Afatinib, an oral, irreversible ErbB family blocker, improved progression-free survival (PFS), objective response rate and symptom control in patients with EGFR mutation-positive locally advanced or metastatic NSCLC, when compared with standard platinum-doublet chemotherapy in the first-line setting. Afatinib also significantly prolonged overall survival in patients with Del19 mutations. Some EGFR mutation-positive patients still receive first-line chemotherapy and there are limited data regarding the effect of afatinib in this patient population. This study was designed to evaluate the efficacy and safety of 40 mg/day afatinib in the second-line setting.

Trial design

This is an ongoing, single-arm, open-label, Phase IV trial to enroll 60 patients with locally advanced or metastatic adenocarcinoma of the lung (stage IIIB/IV) harboring EGFR mutations who have failed first-line platinum-based chemotherapy. Inclusion criteria include age ≥18 years, ECOG PS 0 or 1, and documented EGFR Del19 and/or L858R mutation.

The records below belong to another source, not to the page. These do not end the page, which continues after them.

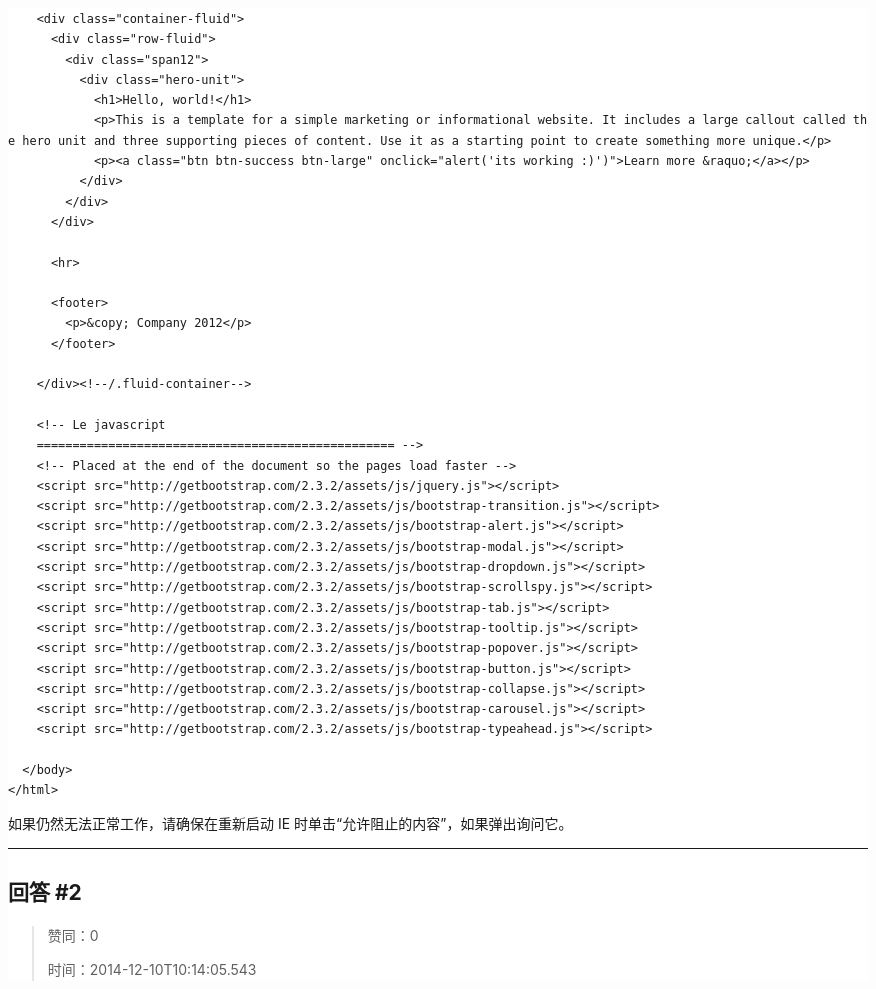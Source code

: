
 ```
    <div class="container-fluid">
      <div class="row-fluid">
        <div class="span12">
          <div class="hero-unit">
            <h1>Hello, world!</h1>
            <p>This is a template for a simple marketing or informational website. It includes a large callout called the hero unit and three supporting pieces of content. Use it as a starting point to create something more unique.</p>
            <p><a class="btn btn-success btn-large" onclick="alert('its working :)')">Learn more &raquo;</a></p>
          </div>
        </div>
      </div>

      <hr>

      <footer>
        <p>&copy; Company 2012</p>
      </footer>

    </div><!--/.fluid-container-->

    <!-- Le javascript
    ================================================== -->
    <!-- Placed at the end of the document so the pages load faster -->
    <script src="http://getbootstrap.com/2.3.2/assets/js/jquery.js"></script>
    <script src="http://getbootstrap.com/2.3.2/assets/js/bootstrap-transition.js"></script>
    <script src="http://getbootstrap.com/2.3.2/assets/js/bootstrap-alert.js"></script>
    <script src="http://getbootstrap.com/2.3.2/assets/js/bootstrap-modal.js"></script>
    <script src="http://getbootstrap.com/2.3.2/assets/js/bootstrap-dropdown.js"></script>
    <script src="http://getbootstrap.com/2.3.2/assets/js/bootstrap-scrollspy.js"></script>
    <script src="http://getbootstrap.com/2.3.2/assets/js/bootstrap-tab.js"></script>
    <script src="http://getbootstrap.com/2.3.2/assets/js/bootstrap-tooltip.js"></script>
    <script src="http://getbootstrap.com/2.3.2/assets/js/bootstrap-popover.js"></script>
    <script src="http://getbootstrap.com/2.3.2/assets/js/bootstrap-button.js"></script>
    <script src="http://getbootstrap.com/2.3.2/assets/js/bootstrap-collapse.js"></script>
    <script src="http://getbootstrap.com/2.3.2/assets/js/bootstrap-carousel.js"></script>
    <script src="http://getbootstrap.com/2.3.2/assets/js/bootstrap-typeahead.js"></script>

  </body>
</html> 
```

如果仍然无法正常工作，请确保在重新启动 IE 时单击“允许阻止的内容”，如果弹出询问它。

* * *

## 回答 #2

> 赞同：0
> 
> 时间：2014-12-10T10:14:05.543
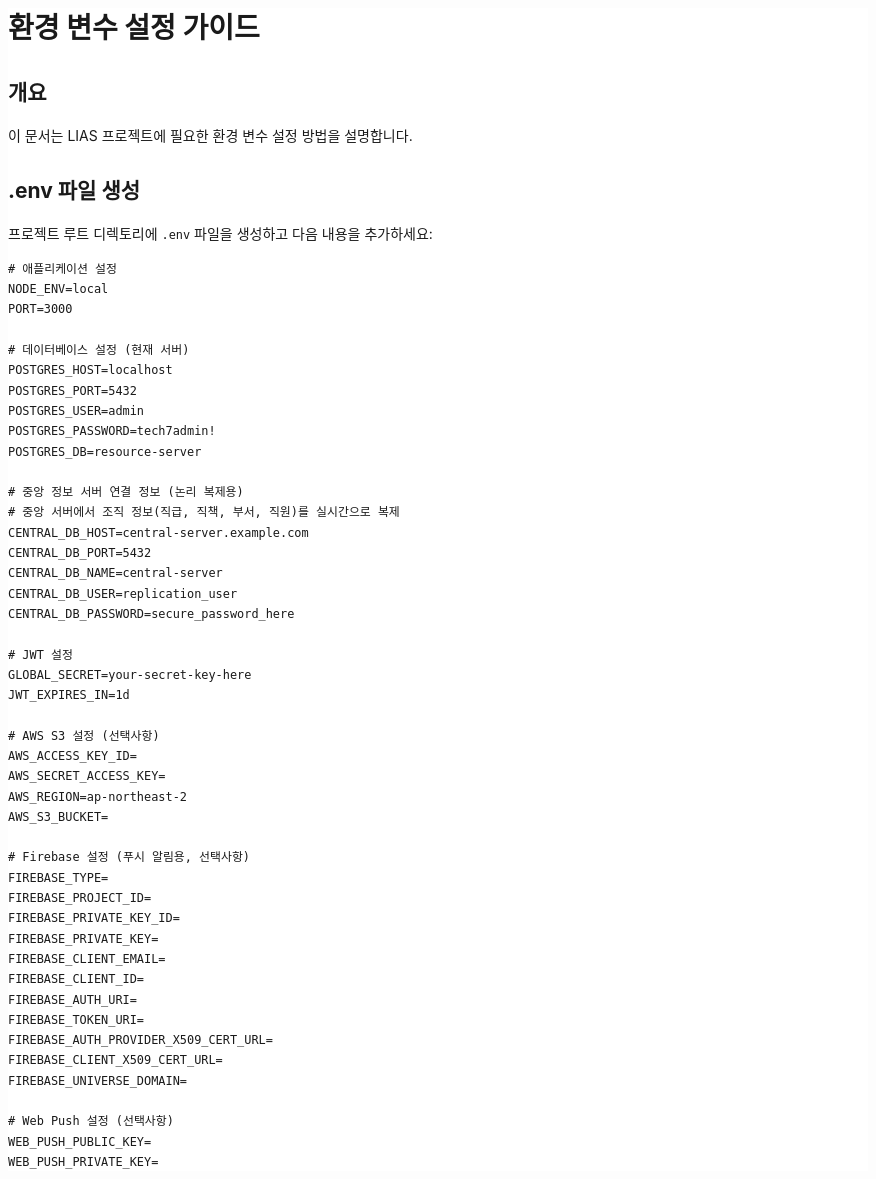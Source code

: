# 환경 변수 설정 가이드

## 개요

이 문서는 LIAS 프로젝트에 필요한 환경 변수 설정 방법을 설명합니다.

## .env 파일 생성

프로젝트 루트 디렉토리에 `.env` 파일을 생성하고 다음 내용을 추가하세요:

```env
# 애플리케이션 설정
NODE_ENV=local
PORT=3000

# 데이터베이스 설정 (현재 서버)
POSTGRES_HOST=localhost
POSTGRES_PORT=5432
POSTGRES_USER=admin
POSTGRES_PASSWORD=tech7admin!
POSTGRES_DB=resource-server

# 중앙 정보 서버 연결 정보 (논리 복제용)
# 중앙 서버에서 조직 정보(직급, 직책, 부서, 직원)를 실시간으로 복제
CENTRAL_DB_HOST=central-server.example.com
CENTRAL_DB_PORT=5432
CENTRAL_DB_NAME=central-server
CENTRAL_DB_USER=replication_user
CENTRAL_DB_PASSWORD=secure_password_here

# JWT 설정
GLOBAL_SECRET=your-secret-key-here
JWT_EXPIRES_IN=1d

# AWS S3 설정 (선택사항)
AWS_ACCESS_KEY_ID=
AWS_SECRET_ACCESS_KEY=
AWS_REGION=ap-northeast-2
AWS_S3_BUCKET=

# Firebase 설정 (푸시 알림용, 선택사항)
FIREBASE_TYPE=
FIREBASE_PROJECT_ID=
FIREBASE_PRIVATE_KEY_ID=
FIREBASE_PRIVATE_KEY=
FIREBASE_CLIENT_EMAIL=
FIREBASE_CLIENT_ID=
FIREBASE_AUTH_URI=
FIREBASE_TOKEN_URI=
FIREBASE_AUTH_PROVIDER_X509_CERT_URL=
FIREBASE_CLIENT_X509_CERT_URL=
FIREBASE_UNIVERSE_DOMAIN=

# Web Push 설정 (선택사항)
WEB_PUSH_PUBLIC_KEY=
WEB_PUSH_PRIVATE_KEY=
```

Patients previously treated with any EGFR-targeted tyrosine kinase inhibitor or antibody are excluded. Patients from centers across Europe, Asia and North Africa will receive oral afatinib 40 mg/day until the development of progressive disease. The primary endpoint is objective tumor response (complete response [CR], partial response [PR]) according to RECIST v1.1. Secondary endpoints include PFS, disease control (CR, PR, stable disease) and assessment of safety. All patients who received at least one dose of afatinib will be included in the safety analysis. Efficacy and safety will be evaluated in a descriptive manner; there are no formal statistical hypotheses. This trial was initiated in October 2014 and is open for accrual. Study locations include 22 trial sites in 7 countries. Trial sites are currently open to enrollment in Egypt, Romania, Serbia, Malaysia, the Philippines, Poland, and Thailand. The estimated completion date for the primary outcome is December 2016; further details are at ClinicalTrials.gov (NCT02208843).

Clinical trial identification

NCT02208843

Disclosure

D. Jovanovic: membership of advisory board for Boehringer Ingelheim. S. Geater: employment by Prince of Songkla University; advisory board participation for Boehringer Ingelheim; institutional research funds from Boehringer Ingelheim, AstraZeneca, Roche, Teva pharmaceutical and Eisai; and honoraria from Boehringer Ingelheim, Roche and AstraZeneca. M. Krzakowski: advisory board involvement for Boehringer Ingelheim and honoraria from Boehringer Ingelheim. V. Sriuranpong: corporate-sponsored research from Boehringer Ingelheim. H. Jones, A. Cseh: employment with Boehringer Inghelheim. All other authors have declared no conflicts of interest.